Exercise brief: What lines in the records below hold the string "border"? Please show them.

Input data: Begin

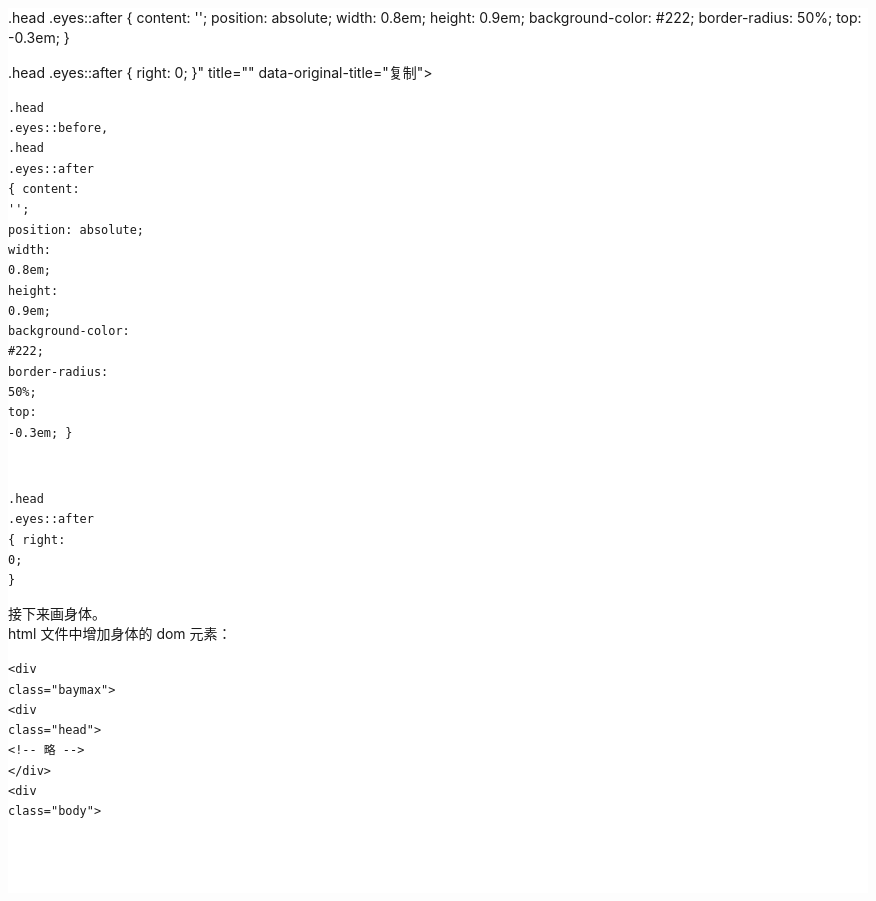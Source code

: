 .head .eyes::after {
    content: &apos;&apos;;
    position: absolute;
    width: 0.8em;
    height: 0.9em;
    background-color: #222;
    border-radius: 50%;
    top: -0.3em;
}

.head .eyes::after {
    right: 0;
}" title="" data-original-title="&#x590D;&#x5236;"></span> <span type="button" class="saveToNote code-tool" data-toggle="tooltip" data-placement="top" title="" data-original-title="&#x653E;&#x8FDB;&#x7B14;&#x8BB0;"></span></div></div><pre class="css hljs"><code class="css"><span class="hljs-selector-class">.head</span> <span class="hljs-selector-class">.eyes</span><span class="hljs-selector-pseudo">::before</span>,
<span class="hljs-selector-class">.head</span> <span class="hljs-selector-class">.eyes</span><span class="hljs-selector-pseudo">::after</span> {
    <span class="hljs-attribute">content</span>: <span class="hljs-string">&apos;&apos;</span>;
    <span class="hljs-attribute">position</span>: absolute;
    <span class="hljs-attribute">width</span>: <span class="hljs-number">0.8em</span>;
    <span class="hljs-attribute">height</span>: <span class="hljs-number">0.9em</span>;
    <span class="hljs-attribute">background-color</span>: <span class="hljs-number">#222</span>;
    <span class="hljs-attribute">border-radius</span>: <span class="hljs-number">50%</span>;
    <span class="hljs-attribute">top</span>: -<span class="hljs-number">0.3em</span>;
}

<span class="hljs-selector-class">.head</span> <span class="hljs-selector-class">.eyes</span><span class="hljs-selector-pseudo">::after</span> {
    <span class="hljs-attribute">right</span>: <span class="hljs-number">0</span>;
}</code></pre><p>&#x63A5;&#x4E0B;&#x6765;&#x753B;&#x8EAB;&#x4F53;&#x3002;<br>html &#x6587;&#x4EF6;&#x4E2D;&#x589E;&#x52A0;&#x8EAB;&#x4F53;&#x7684; dom &#x5143;&#x7D20;&#xFF1A;</p><div class="widget-codetool" style="display:none"><div class="widget-codetool--inner"><span class="selectCode code-tool" data-toggle="tooltip" data-placement="top" title="" data-original-title="&#x5168;&#x9009;"></span> <span type="button" class="copyCode code-tool" data-toggle="tooltip" data-placement="top" data-clipboard-text="&lt;div class=&quot;baymax&quot;&gt;
    &lt;div class=&quot;head&quot;&gt;
        &lt;!-- &#x7565; --&gt;
    &lt;/div&gt;
    &lt;div class=&quot;body&quot;&gt;
        &lt;div class=&quot;chest&quot;&gt;
            &lt;span class=&quot;button&quot;&gt;&lt;/span&gt;
        &lt;/div&gt;
        &lt;div class=&quot;belly&quot;&gt;&lt;/div&gt;
        &lt;div class=&quot;left arm&quot;&gt;
            &lt;div class=&quot;fingers&quot;&gt;&lt;/div&gt;
        &lt;/div&gt;
        &lt;div class=&quot;right arm&quot;&gt;
            &lt;div class=&quot;fingers&quot;&gt;&lt;/div&gt;
        &lt;/div&gt;
    &lt;/div&gt;
&lt;/div&gt;" title="" data-original-title="&#x590D;&#x5236;"></span> <span type="button" class="saveToNote code-tool" data-toggle="tooltip" data-placement="top" title="" data-original-title="&#x653E;&#x8FDB;&#x7B14;&#x8BB0;"></span></div></div><pre class="xml hljs"><code class="html"><span class="hljs-tag">&lt;<span class="hljs-name">div</span> <span class="hljs-attr">class</span>=<span class="hljs-string">&quot;baymax&quot;</span>&gt;</span>
    <span class="hljs-tag">&lt;<span class="hljs-name">div</span> <span class="hljs-attr">class</span>=<span class="hljs-string">&quot;head&quot;</span>&gt;</span>
        <span class="hljs-comment">&lt;!-- &#x7565; --&gt;</span>
    <span class="hljs-tag">&lt;/<span class="hljs-name">div</span>&gt;</span>
    <span class="hljs-tag">&lt;<span class="hljs-name">div</span> <span class="hljs-attr">class</span>=<span class="hljs-string">&quot;body&quot;</span>&gt;</span>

Input data: End

Solution:
    border-radius: 50%;
    <span class="hljs-attribute">border-radius</span>: <span class="hljs-number">50%</span>;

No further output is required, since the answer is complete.